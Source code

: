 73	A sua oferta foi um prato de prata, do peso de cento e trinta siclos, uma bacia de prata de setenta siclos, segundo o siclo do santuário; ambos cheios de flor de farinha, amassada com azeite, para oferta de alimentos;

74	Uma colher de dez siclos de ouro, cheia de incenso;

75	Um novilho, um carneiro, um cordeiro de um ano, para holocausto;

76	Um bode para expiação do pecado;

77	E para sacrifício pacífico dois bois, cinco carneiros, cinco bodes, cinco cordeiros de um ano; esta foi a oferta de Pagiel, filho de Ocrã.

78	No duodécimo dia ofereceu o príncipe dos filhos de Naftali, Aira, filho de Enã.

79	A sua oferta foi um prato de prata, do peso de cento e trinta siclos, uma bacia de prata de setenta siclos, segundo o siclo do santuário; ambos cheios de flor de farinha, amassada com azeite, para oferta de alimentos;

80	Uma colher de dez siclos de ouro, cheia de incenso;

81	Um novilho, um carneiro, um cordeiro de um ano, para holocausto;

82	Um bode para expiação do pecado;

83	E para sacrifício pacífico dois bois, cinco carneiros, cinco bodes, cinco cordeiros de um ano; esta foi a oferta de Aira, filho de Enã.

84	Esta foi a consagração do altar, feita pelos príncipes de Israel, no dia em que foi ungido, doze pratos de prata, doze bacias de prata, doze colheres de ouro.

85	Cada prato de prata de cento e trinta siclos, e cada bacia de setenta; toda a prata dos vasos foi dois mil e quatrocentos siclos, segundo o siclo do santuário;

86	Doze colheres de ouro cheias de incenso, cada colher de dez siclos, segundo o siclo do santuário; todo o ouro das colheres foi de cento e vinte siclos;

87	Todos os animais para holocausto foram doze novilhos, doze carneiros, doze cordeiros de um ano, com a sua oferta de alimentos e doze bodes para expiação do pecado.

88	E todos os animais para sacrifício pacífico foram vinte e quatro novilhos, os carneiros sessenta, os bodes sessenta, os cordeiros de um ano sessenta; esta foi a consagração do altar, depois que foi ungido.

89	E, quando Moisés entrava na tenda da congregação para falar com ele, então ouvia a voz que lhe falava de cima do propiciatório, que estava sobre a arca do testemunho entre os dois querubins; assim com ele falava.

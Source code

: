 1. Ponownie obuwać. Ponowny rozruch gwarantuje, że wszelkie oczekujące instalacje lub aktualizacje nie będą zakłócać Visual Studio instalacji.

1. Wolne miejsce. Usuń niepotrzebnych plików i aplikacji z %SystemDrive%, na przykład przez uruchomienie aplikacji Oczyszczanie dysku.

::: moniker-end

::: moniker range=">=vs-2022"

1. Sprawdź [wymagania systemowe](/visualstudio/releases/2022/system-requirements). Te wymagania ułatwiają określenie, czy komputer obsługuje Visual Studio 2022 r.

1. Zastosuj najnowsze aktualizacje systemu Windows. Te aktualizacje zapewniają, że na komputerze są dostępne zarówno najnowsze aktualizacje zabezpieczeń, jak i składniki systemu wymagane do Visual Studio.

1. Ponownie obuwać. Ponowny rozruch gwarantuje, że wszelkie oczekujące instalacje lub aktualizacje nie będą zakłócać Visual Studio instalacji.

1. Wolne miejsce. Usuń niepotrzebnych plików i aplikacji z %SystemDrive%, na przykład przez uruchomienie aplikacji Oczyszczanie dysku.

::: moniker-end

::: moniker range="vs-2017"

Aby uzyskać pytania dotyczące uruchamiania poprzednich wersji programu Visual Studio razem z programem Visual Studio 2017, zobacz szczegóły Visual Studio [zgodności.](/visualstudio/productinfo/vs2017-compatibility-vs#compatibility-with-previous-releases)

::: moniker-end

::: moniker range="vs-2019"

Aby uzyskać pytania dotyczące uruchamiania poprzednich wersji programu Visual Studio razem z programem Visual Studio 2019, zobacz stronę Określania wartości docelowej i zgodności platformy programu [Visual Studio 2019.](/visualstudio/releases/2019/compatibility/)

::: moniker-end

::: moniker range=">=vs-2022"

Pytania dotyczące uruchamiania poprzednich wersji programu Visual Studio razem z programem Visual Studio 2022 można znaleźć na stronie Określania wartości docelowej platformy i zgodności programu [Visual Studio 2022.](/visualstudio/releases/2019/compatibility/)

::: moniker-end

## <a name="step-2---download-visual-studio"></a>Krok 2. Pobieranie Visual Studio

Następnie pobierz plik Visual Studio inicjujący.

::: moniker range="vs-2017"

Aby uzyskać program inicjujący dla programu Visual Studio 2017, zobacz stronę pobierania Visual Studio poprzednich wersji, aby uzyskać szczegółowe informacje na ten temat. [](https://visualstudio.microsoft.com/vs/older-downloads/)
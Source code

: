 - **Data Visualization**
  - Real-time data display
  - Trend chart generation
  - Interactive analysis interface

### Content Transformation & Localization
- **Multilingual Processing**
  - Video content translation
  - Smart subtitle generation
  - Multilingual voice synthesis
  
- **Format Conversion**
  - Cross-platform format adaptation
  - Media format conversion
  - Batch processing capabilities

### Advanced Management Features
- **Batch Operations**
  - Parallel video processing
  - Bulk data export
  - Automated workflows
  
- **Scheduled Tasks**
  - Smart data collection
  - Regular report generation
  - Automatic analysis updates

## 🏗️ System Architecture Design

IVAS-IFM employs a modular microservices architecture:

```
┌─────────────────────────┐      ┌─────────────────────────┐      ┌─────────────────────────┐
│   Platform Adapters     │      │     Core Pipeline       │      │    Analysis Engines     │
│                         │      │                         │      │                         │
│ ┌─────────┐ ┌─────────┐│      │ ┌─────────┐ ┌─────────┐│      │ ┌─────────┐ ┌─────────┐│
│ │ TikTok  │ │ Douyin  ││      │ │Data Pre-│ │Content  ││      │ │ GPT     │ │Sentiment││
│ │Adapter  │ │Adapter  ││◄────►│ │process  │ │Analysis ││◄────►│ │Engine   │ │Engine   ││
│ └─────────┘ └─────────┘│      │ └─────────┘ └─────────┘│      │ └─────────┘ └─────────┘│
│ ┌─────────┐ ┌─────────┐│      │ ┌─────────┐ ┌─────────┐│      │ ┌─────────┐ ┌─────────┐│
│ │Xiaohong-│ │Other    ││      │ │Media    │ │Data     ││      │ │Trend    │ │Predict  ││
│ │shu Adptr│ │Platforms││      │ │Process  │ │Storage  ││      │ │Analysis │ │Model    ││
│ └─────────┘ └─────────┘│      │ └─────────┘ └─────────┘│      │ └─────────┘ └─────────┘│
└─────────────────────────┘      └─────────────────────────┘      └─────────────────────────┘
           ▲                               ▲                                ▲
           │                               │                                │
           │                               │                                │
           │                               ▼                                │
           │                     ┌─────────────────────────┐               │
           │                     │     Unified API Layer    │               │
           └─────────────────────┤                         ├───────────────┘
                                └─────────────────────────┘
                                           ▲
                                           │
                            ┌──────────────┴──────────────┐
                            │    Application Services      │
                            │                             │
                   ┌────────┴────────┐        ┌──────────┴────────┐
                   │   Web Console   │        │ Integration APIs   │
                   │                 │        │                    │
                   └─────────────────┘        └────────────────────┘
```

+++

All lines above that hold the string "Smart" should be copied.

  - Smart subtitle generation
  - Smart data collection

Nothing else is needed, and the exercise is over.